§ WHAT THE TASK REQUIRES
Return all of the data exactly, omitting any images.

------ DATA RECORDS

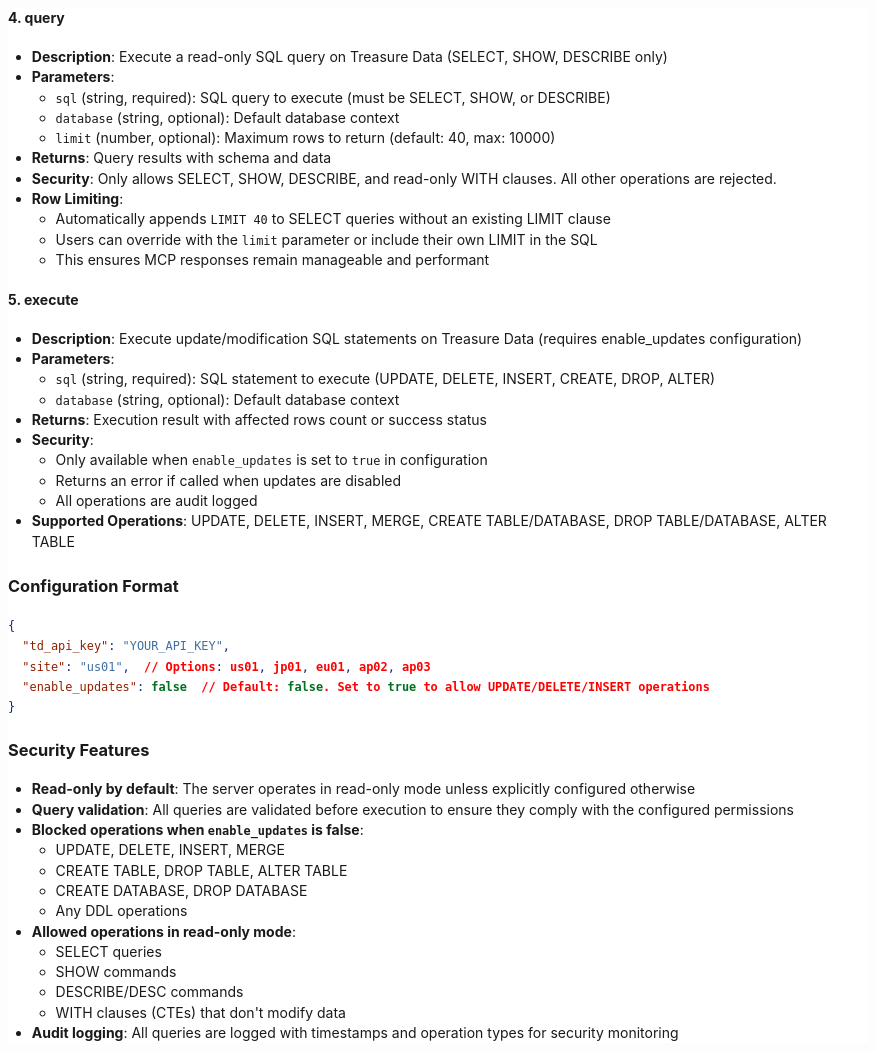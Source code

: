 #### 4. query
- **Description**: Execute a read-only SQL query on Treasure Data (SELECT, SHOW, DESCRIBE only)
- **Parameters**:
  - `sql` (string, required): SQL query to execute (must be SELECT, SHOW, or DESCRIBE)
  - `database` (string, optional): Default database context
  - `limit` (number, optional): Maximum rows to return (default: 40, max: 10000)
- **Returns**: Query results with schema and data
- **Security**: Only allows SELECT, SHOW, DESCRIBE, and read-only WITH clauses. All other operations are rejected.
- **Row Limiting**:
  - Automatically appends `LIMIT 40` to SELECT queries without an existing LIMIT clause
  - Users can override with the `limit` parameter or include their own LIMIT in the SQL
  - This ensures MCP responses remain manageable and performant

#### 5. execute
- **Description**: Execute update/modification SQL statements on Treasure Data (requires enable_updates configuration)
- **Parameters**:
  - `sql` (string, required): SQL statement to execute (UPDATE, DELETE, INSERT, CREATE, DROP, ALTER)
  - `database` (string, optional): Default database context
- **Returns**: Execution result with affected rows count or success status
- **Security**:
  - Only available when `enable_updates` is set to `true` in configuration
  - Returns an error if called when updates are disabled
  - All operations are audit logged
- **Supported Operations**: UPDATE, DELETE, INSERT, MERGE, CREATE TABLE/DATABASE, DROP TABLE/DATABASE, ALTER TABLE

### Configuration Format
```json
{
  "td_api_key": "YOUR_API_KEY",
  "site": "us01",  // Options: us01, jp01, eu01, ap02, ap03
  "enable_updates": false  // Default: false. Set to true to allow UPDATE/DELETE/INSERT operations
}
```

### Security Features
- **Read-only by default**: The server operates in read-only mode unless explicitly configured otherwise
- **Query validation**: All queries are validated before execution to ensure they comply with the configured permissions
- **Blocked operations when `enable_updates` is false**:
  - UPDATE, DELETE, INSERT, MERGE
  - CREATE TABLE, DROP TABLE, ALTER TABLE
  - CREATE DATABASE, DROP DATABASE
  - Any DDL operations
- **Allowed operations in read-only mode**:
  - SELECT queries
  - SHOW commands
  - DESCRIBE/DESC commands
  - WITH clauses (CTEs) that don't modify data
- **Audit logging**: All queries are logged with timestamps and operation types for security monitoring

------------

§ EXERCISE ANSWER
Source code

: #### 4. query
- **Description**: Execute a read-only SQL query on Treasure Data (SELECT, SHOW, DESCRIBE only)
- **Parameters**:
  - `sql` (string, required): SQL query to execute (must be SELECT, SHOW, or DESCRIBE)
  - `database` (string, optional): Default database context
  - `limit` (number, optional): Maximum rows to return (default: 40, max: 10000)
- **Returns**: Query results with schema and data
- **Security**: Only allows SELECT, SHOW, DESCRIBE, and read-only WITH clauses. All other operations are rejected.
- **Row Limiting**:
  - Automatically appends `LIMIT 40` to SELECT queries without an existing LIMIT clause
  - Users can override with the `limit` parameter or include their own LIMIT in the SQL
  - This ensures MCP responses remain manageable and performant

#### 5. execute
- **Description**: Execute update/modification SQL statements on Treasure Data (requires enable_updates configuration)
- **Parameters**:
  - `sql` (string, required): SQL statement to execute (UPDATE, DELETE, INSERT, CREATE, DROP, ALTER)
  - `database` (string, optional): Default database context
- **Returns**: Execution result with affected rows count or success status
- **Security**:
  - Only available when `enable_updates` is set to `true` in configuration
  - Returns an error if called when updates are disabled
  - All operations are audit logged
- **Supported Operations**: UPDATE, DELETE, INSERT, MERGE, CREATE TABLE/DATABASE, DROP TABLE/DATABASE, ALTER TABLE

### Configuration Format
```json
{
  "td_api_key": "YOUR_API_KEY",
  "site": "us01",  // Options: us01, jp01, eu01, ap02, ap03
  "enable_updates": false  // Default: false. Set to true to allow UPDATE/DELETE/INSERT operations
}
```

### Security Features
- **Read-only by default**: The server operates in read-only mode unless explicitly configured otherwise
- **Query validation**: All queries are validated before execution to ensure they comply with the configured permissions
- **Blocked operations when `enable_updates` is false**:
  - UPDATE, DELETE, INSERT, MERGE
  - CREATE TABLE, DROP TABLE, ALTER TABLE
  - CREATE DATABASE, DROP DATABASE
  - Any DDL operations
- **Allowed operations in read-only mode**:
  - SELECT queries
  - SHOW commands
  - DESCRIBE/DESC commands
  - WITH clauses (CTEs) that don't modify data
- **Audit logging**: All queries are logged with timestamps and operation types for security monitoring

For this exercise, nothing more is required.